===== Given records =====

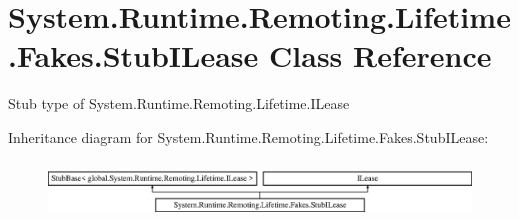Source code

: \hypertarget{class_system_1_1_runtime_1_1_remoting_1_1_lifetime_1_1_fakes_1_1_stub_i_lease}{\section{System.\-Runtime.\-Remoting.\-Lifetime.\-Fakes.\-Stub\-I\-Lease Class Reference}
\label{class_system_1_1_runtime_1_1_remoting_1_1_lifetime_1_1_fakes_1_1_stub_i_lease}
}


Stub type of System.\-Runtime.\-Remoting.\-Lifetime.\-I\-Lease 


Inheritance diagram for System.\-Runtime.\-Remoting.\-Lifetime.\-Fakes.\-Stub\-I\-Lease\-:\begin{figure}[H]
\begin{center}
\leavevmode
\includegraphics[height=1.530055cm]{class_system_1_1_runtime_1_1_remoting_1_1_lifetime_1_1_fakes_1_1_stub_i_lease}
\end{center}
\end{figure}

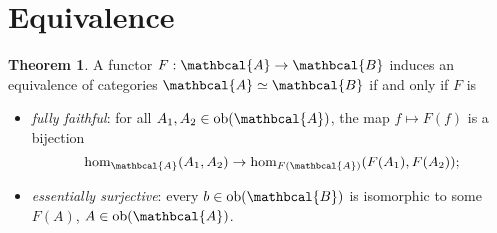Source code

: \documentclass[a4paper, 10pt]{article}
\newcommand{\ob}{\text{ob}}
\newcommand{\sA}{\mathbcal{A}}
\newcommand{\sB}{\mathbcal{B}}
\theoremstyle{definition}
\newtheorem{theorem}[definition]{Theorem}
\theoremstyle{remark}
\theoremstyle{remark}
\begin{document}
\section{Equivalence}

\begin{theorem}
    A functor $F: \sA \to \sB$ induces an equivalence of categories $\sA \simeq \sB$ if and only if $F$ is
    \begin{itemize}
        \item \emph{fully faithful}: for all $A_1, A_2 \in \ob (\sA)$, the map $f \mapsto F(f)$ is a bijection 
        \begin{equation*}
            \hom_{\sA} (A_1, A_2) \to \hom_{F(\sA)} (F(A_1), F(A_2)) ;
        \end{equation*}
        \item \emph{essentially surjective}: every $b \in \ob (\sB)$ is isomorphic to some $F(A)$, $A \in \ob (\sA)$. 
    \end{itemize}
\end{theorem}


\nocite{*}
\printbibliography
\end{document}
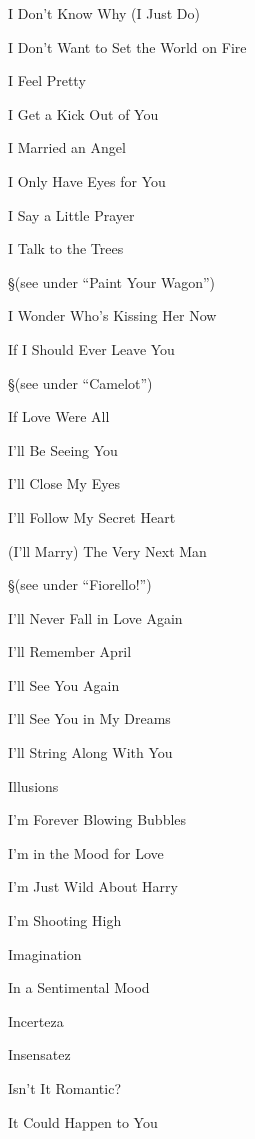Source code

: \N I Don't Know Why (I Just Do)


\N I Don't Want to Set the World on Fire


\N I Feel Pretty


\N I Get a Kick Out of You


\N I Married an Angel


\N I Only Have Eyes for You


\N I Say a Little Prayer


\N I Talk to the Trees

\nobreak
\S (see under ``Paint Your Wagon'')

\N I Wonder Who's Kissing Her Now


\N If I Should Ever Leave You

\nobreak
\S (see under ``Camelot'')

\N If Love Were All


\N I'll Be Seeing You


\N I'll Close My Eyes


\N I'll Follow My Secret Heart


\N (I'll Marry) The Very Next Man

\nobreak
\S (see under ``Fiorello!'')

\N I'll Never Fall in Love Again


\N I'll Remember April


\N I'll See You Again


\N I'll See You in My Dreams


\N I'll String Along With You


\N Illusions


\N I'm Forever Blowing Bubbles


\N {}


\N I'm in the Mood for Love


\N I'm Just Wild About Harry


\N I'm Shooting High


\N Imagination


\N In a Sentimental Mood


\N Incerteza


\N Insensatez


\N Isn't It Romantic?


\N {}


\N It Could Happen to You


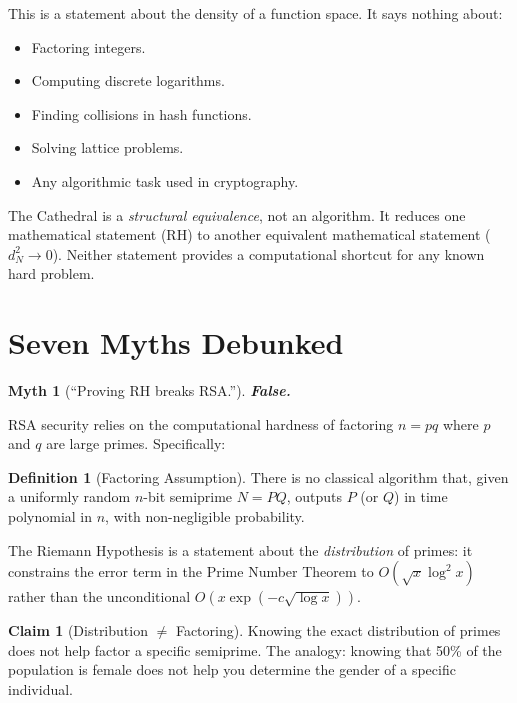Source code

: \documentclass[11pt,a4paper]{article}
\theoremstyle{definition}
\newtheorem{claim}[theorem]{Claim}
\newtheorem{definition}[theorem]{Definition}
\theoremstyle{plain}
\newtheorem{myth}{Myth}
\begin{document}
This is a statement about the density of a function space. It says
nothing about:
\begin{itemize}
  \item Factoring integers.
  \item Computing discrete logarithms.
  \item Finding collisions in hash functions.
  \item Solving lattice problems.
  \item Any algorithmic task used in cryptography.
\end{itemize}

The Cathedral is a \emph{structural equivalence}, not an algorithm.
It reduces one mathematical statement (RH) to another equivalent
mathematical statement ($d_N^2 \to 0$). Neither statement provides
a computational shortcut for any known hard problem.

\section{Seven Myths Debunked}
\label{sec:myths}

\begin{myth}[``Proving RH breaks RSA.'']
\label{myth:rsa}
\textbf{False.}
\end{myth}

RSA security relies on the computational hardness of factoring
$n = pq$ where $p$ and $q$ are large primes. Specifically:

\begin{definition}[Factoring Assumption]
There is no classical algorithm that, given a uniformly random
$n$-bit semiprime $N = PQ$, outputs $P$ (or $Q$) in time
polynomial in $n$, with non-negligible probability.
\end{definition}

The Riemann Hypothesis is a statement about the \emph{distribution}
of primes: it constrains the error term in the Prime Number Theorem
to $O(\sqrt{x}\log^2 x)$ rather than the unconditional
$O(x\exp(-c\sqrt{\log x}))$.

\begin{claim}[Distribution $\neq$ Factoring]
\label{claim:separation}
Knowing the exact distribution of primes does not help factor a
specific semiprime. The analogy: knowing that 50\% of the population
is female does not help you determine the gender of a specific
individual.
\end{claim}
\end{document}
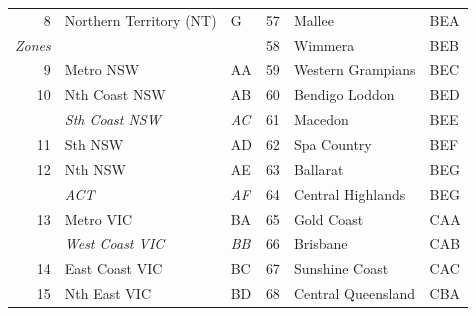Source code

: \documentclass[a4paper,11pt]{article}
\theoremstyle{definition}
\begin{document}
\begin{table}[H]
\begin{tabular}{r l l|r l l}
		8                                    & Northern Territory (NT) & G              & 57                                              & Mallee                          & BEA            \\
		\cline{1-3}
		\multicolumn{1}{l}{\textit{Zones}}   &                         &                & 58                                              & Wimmera                         & BEB            \\
		9                                    & Metro NSW               & AA             & 59                                              & Western Grampians               & BEC            \\
		10                                   & Nth Coast NSW           & AB             & 60                                              & Bendigo Loddon                  & BED            \\
		                                     & \textit{Sth Coast NSW}  & \textit{AC}    & 61                                              & Macedon                         & BEE            \\
		11                                   & Sth NSW                 & AD             & 62                                              & Spa Country                     & BEF            \\
		12                                   & Nth NSW                 & AE             & 63                                              & Ballarat                        & BEG            \\
		                                     & \textit{ACT}            & \textit{AF}    & 64                                              & Central Highlands               & BEG            \\
		13                                   & Metro VIC               & BA             & 65                                              & Gold Coast                      & CAA            \\
		                                     & \textit{West Coast VIC} & \textit{BB}    & 66                                              & Brisbane                        & CAB            \\
		14                                   & East Coast VIC          & BC             & 67                                              & Sunshine Coast                  & CAC            \\
		15                                   & Nth East VIC            & BD             & 68                                              & Central Queensland              & CBA            \\

\end{tabular}
\end{table}
\end{document}
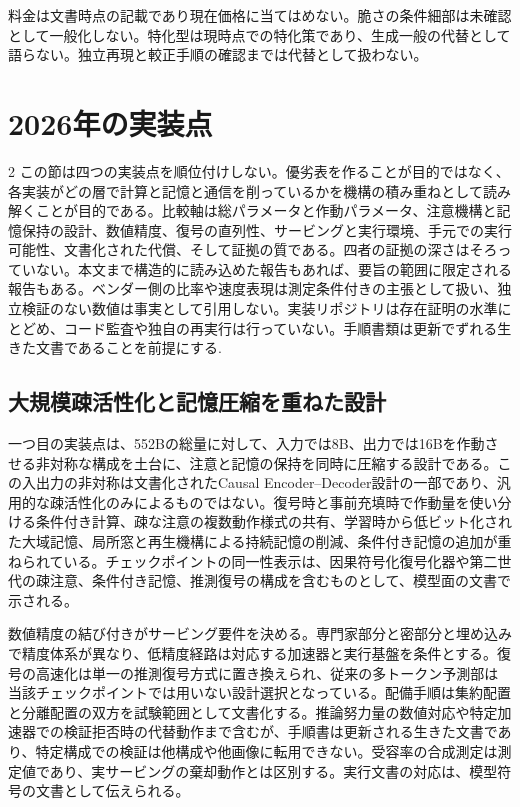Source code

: \documentclass[lualatex,a4paper,10pt]{jlreq}
\begin{document}
\begin{claimboundary}[本節の読解上の境界]
料金は文書時点の記載であり現在価格に当てはめない。脆さの条件細部は未確認として一般化しない。特化型は現時点での特化策であり、生成一般の代替として語らない。独立再現と較正手順の確認までは代替として扱わない。
\end{claimboundary}

\section{2026年の実装点}
\label{sec:capstone}

\begin{multicols}{2}
\raggedcolumns
この節は四つの実装点を順位付けしない。優劣表を作ることが目的ではなく、各実装がどの層で計算と記憶と通信を削っているかを機構の積み重ねとして読み解くことが目的である。比較軸は総パラメータと作動パラメータ、注意機構と記憶保持の設計、数値精度、復号の直列性、サービングと実行環境、手元での実行可能性、文書化された代償、そして証拠の質である。四者の証拠の深さはそろっていない。本文まで構造的に読み込めた報告もあれば、要旨の範囲に限定される報告もある。ベンダー側の比率や速度表現は測定条件付きの主張として扱い、独立検証のない数値は事実として引用しない。実装リポジトリは存在証明の水準にとどめ、コード監査や独自の再実行は行っていない。手順書類は更新でずれる生きた文書であることを前提にする\autocite{v41report,qwen38next,glm5report}.

\subsection{大規模疎活性化と記憶圧縮を重ねた設計}
一つ目の実装点は、552Bの総量に対して、入力では8B、出力では16Bを作動させる非対称な構成を土台に、注意と記憶の保持を同時に圧縮する設計である\autocite{v41report}\autocite{v41card}。この入出力の非対称は文書化されたCausal Encoder--Decoder設計の一部であり、汎用的な疎活性化のみによるものではない。復号時と事前充填時で作動量を使い分ける条件付き計算、疎な注意の複数動作様式の共有、学習時から低ビット化された大域記憶、局所窓と再生機構による持続記憶の削減、条件付き記憶の追加が重ねられている。チェックポイントの同一性表示は、因果符号化復号化器や第二世代の疎注意、条件付き記憶、推測復号の構成を含むものとして、模型面の文書で示される\autocite{v41card}。

数値精度の結び付きがサービング要件を決める。専門家部分と密部分と埋め込みで精度体系が異なり、低精度経路は対応する加速器と実行基盤を条件とする。復号の高速化は単一の推測復号方式に置き換えられ、従来の多トークン予測部は当該チェックポイントでは用いない設計選択となっている。配備手順は集約配置と分離配置の双方を試験範囲として文書化する\autocite{dynamo}。推論努力量の数値対応や特定加速器での検証拒否時の代替動作まで含むが、手順書は更新される生きた文書であり、特定構成での検証は他構成や他画像に転用できない\autocite{vllmrecipe}。受容率の合成測定は測定値であり、実サービングの棄却動作とは区別する。実行文書の対応は、模型符号の文書として伝えられる\autocite{vllmv41}。


\end{multicols}
\end{document}
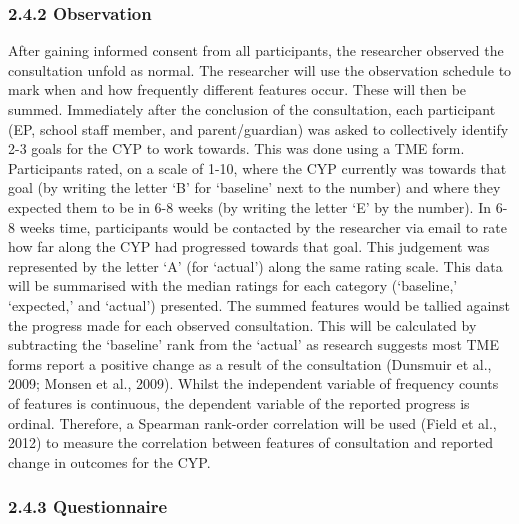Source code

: \documentclass[
  english,
  man]{apa}
\begin{document}
\hypertarget{observation-1}{%
\subsubsection{2.4.2 Observation}\label{observation-1}}

After gaining informed consent from all participants, the researcher observed the consultation unfold as normal. The researcher will use the observation schedule to mark when and how frequently different features occur. These will then be summed. Immediately after the conclusion of the consultation, each participant (EP, school staff member, and parent/guardian) was asked to collectively identify 2-3 goals for the CYP to work towards. This was done using a TME form. Participants rated, on a scale of 1-10, where the CYP currently was towards that goal (by writing the letter `B' for `baseline' next to the number) and where they expected them to be in 6-8 weeks (by writing the letter `E' by the number). In 6-8 weeks time, participants would be contacted by the researcher via email to rate how far along the CYP had progressed towards that goal. This judgement was represented by the letter `A' (for `actual') along the same rating scale. This data will be summarised with the median ratings for each category (`baseline,' `expected,' and `actual') presented. The summed features would be tallied against the progress made for each observed consultation. This will be calculated by subtracting the `baseline' rank from the `actual' as research suggests most TME forms report a positive change as a result of the consultation (Dunsmuir et al., 2009; Monsen et al., 2009). Whilst the independent variable of frequency counts of features is continuous, the dependent variable of the reported progress is ordinal. Therefore, a Spearman rank-order correlation will be used (Field et al., 2012) to measure the correlation between features of consultation and reported change in outcomes for the CYP.

\hypertarget{questionnaire-1}{%
\subsubsection{2.4.3 Questionnaire}\label{questionnaire-1}}
\end{document}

=====

[Your objective]: Check the records above line by line and tally those holding the string "claimboundary". Answer with the number only.

[Written answer]: 2